**EXERCISE INSTRUCTIONS**
Tell how many lines in the data contain the string "specified", using a single number as the whole reply.

**DATA FOR REVIEW**
┄┄┄┄┄┄┄┄┄┄┄┄┄┄┄┄┄┄┄┄

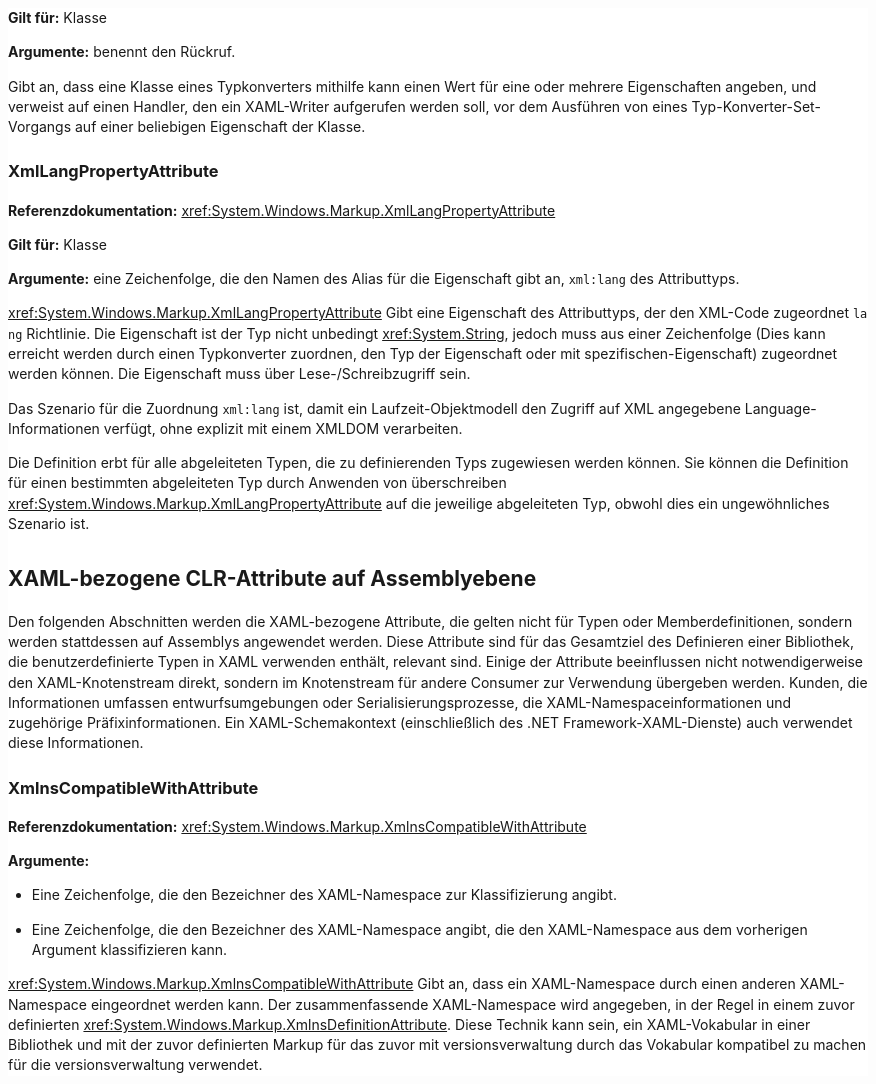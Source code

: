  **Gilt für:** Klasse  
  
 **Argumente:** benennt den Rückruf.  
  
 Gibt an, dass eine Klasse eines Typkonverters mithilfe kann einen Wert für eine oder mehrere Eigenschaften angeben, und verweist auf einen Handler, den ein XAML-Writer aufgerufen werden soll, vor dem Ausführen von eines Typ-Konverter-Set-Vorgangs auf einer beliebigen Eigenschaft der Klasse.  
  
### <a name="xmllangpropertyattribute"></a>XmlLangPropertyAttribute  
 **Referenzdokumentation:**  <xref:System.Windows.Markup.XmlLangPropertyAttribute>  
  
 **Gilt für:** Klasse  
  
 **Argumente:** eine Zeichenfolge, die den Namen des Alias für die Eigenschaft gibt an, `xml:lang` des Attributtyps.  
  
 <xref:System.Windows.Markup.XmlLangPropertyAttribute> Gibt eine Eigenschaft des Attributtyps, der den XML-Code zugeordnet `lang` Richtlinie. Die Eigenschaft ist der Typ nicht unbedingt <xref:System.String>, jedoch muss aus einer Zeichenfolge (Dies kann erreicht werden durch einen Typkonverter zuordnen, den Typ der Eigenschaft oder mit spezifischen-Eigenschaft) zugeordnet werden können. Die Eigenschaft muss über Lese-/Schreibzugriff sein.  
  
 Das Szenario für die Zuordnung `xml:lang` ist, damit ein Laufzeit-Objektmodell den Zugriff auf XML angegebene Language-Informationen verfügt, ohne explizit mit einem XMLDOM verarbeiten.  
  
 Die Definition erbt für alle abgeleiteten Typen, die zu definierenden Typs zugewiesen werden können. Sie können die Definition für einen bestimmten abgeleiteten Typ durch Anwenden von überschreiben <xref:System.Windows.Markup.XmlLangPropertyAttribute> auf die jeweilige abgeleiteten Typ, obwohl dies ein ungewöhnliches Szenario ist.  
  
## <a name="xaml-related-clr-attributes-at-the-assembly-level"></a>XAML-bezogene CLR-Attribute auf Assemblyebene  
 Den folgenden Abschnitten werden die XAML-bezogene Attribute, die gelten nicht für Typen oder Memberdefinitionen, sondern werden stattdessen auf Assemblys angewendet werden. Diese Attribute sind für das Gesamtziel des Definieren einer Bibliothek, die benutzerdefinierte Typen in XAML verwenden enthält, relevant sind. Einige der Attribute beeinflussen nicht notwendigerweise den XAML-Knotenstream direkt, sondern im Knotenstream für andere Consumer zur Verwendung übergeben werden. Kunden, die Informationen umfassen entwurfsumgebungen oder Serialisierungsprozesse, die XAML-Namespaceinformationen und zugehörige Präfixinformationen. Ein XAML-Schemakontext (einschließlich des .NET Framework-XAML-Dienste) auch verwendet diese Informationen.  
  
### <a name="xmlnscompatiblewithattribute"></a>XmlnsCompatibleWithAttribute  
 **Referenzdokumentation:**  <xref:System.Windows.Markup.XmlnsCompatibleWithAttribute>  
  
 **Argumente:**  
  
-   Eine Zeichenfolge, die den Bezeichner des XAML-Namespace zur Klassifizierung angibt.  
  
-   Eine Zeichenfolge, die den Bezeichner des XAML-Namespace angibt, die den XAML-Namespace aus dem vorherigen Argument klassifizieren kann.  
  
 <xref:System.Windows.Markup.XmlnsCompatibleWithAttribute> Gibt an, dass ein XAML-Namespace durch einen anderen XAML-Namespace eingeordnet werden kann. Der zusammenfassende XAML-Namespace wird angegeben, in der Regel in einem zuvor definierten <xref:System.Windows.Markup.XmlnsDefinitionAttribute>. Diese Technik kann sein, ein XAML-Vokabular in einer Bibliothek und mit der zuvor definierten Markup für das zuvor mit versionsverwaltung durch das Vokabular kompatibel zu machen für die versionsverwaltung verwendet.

┄┄┄┄┄┄┄┄┄┄┄┄┄┄┄┄┄┄┄┄

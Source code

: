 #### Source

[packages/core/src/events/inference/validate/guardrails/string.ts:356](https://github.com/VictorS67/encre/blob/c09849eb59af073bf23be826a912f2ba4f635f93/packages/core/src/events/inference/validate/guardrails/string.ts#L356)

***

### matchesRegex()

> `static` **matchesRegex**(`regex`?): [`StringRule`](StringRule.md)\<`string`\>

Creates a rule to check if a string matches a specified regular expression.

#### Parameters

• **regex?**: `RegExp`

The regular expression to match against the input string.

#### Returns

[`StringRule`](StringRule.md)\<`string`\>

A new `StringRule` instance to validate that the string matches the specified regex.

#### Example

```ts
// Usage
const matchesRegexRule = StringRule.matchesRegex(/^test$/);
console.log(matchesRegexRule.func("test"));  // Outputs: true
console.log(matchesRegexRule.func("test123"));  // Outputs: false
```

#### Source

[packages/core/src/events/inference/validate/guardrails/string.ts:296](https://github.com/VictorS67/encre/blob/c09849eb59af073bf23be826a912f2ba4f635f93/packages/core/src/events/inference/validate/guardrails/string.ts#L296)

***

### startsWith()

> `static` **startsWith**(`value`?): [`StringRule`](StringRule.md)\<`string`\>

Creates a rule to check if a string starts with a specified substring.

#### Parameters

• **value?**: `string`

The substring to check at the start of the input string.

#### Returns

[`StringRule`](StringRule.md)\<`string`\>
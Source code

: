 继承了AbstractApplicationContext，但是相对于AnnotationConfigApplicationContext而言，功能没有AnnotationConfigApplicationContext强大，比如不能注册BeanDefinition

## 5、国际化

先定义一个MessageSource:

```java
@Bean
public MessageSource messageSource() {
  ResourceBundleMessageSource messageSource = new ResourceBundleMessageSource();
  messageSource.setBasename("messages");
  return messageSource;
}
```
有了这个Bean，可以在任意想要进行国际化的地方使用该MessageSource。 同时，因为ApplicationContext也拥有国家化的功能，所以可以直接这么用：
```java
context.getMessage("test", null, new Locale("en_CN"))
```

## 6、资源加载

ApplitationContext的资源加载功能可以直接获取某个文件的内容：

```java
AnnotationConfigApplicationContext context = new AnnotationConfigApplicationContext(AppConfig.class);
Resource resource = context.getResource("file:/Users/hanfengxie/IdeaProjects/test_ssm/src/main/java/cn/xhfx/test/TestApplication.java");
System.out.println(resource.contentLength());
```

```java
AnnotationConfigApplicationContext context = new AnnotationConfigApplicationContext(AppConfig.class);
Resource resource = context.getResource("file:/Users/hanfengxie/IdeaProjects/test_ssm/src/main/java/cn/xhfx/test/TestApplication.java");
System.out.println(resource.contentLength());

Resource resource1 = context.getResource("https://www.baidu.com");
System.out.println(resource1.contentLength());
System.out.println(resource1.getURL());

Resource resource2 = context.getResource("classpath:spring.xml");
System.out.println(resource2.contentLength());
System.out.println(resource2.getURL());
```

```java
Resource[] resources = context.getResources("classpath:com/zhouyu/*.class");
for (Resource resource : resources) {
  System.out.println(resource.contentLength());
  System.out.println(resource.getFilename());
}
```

┄┄┄┄┄┄┄┄┄┄┄┄┄┄┄┄┄┄┄┄

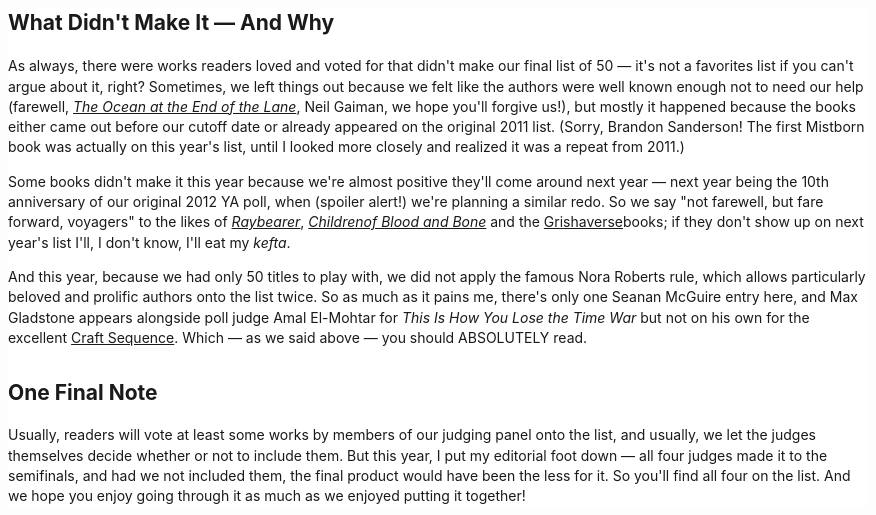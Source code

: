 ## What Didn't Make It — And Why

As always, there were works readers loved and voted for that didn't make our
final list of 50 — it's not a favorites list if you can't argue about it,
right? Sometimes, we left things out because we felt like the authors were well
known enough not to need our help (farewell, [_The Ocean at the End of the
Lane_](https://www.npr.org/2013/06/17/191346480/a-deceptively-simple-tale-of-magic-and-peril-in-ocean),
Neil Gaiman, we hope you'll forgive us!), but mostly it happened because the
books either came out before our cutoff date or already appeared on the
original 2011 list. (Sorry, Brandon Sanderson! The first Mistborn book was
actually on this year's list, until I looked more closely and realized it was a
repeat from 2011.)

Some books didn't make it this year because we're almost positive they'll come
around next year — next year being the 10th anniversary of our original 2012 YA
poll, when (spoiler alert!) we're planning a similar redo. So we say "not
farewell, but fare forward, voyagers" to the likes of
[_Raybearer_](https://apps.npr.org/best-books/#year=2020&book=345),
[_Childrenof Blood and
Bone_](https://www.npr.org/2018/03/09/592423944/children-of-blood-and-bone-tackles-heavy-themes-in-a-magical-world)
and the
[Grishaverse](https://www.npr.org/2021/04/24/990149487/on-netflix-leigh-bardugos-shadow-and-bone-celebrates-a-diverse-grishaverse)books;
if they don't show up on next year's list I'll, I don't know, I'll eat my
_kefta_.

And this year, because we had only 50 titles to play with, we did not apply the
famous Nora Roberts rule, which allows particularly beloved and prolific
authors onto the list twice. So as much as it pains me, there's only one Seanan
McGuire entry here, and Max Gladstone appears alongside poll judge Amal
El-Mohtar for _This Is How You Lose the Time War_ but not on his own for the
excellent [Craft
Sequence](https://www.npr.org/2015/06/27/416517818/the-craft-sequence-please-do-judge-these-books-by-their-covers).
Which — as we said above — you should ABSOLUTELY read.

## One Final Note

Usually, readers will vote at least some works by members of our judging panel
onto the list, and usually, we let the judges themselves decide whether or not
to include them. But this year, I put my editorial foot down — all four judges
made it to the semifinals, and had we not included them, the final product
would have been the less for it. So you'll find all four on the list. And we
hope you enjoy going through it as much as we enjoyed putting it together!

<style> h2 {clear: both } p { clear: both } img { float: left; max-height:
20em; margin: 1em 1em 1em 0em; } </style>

┄┄┄┄┄┄┄┄┄┄┄┄┄┄┄┄┄┄┄┄

**SOLUTION TO THE PROBLEM**
3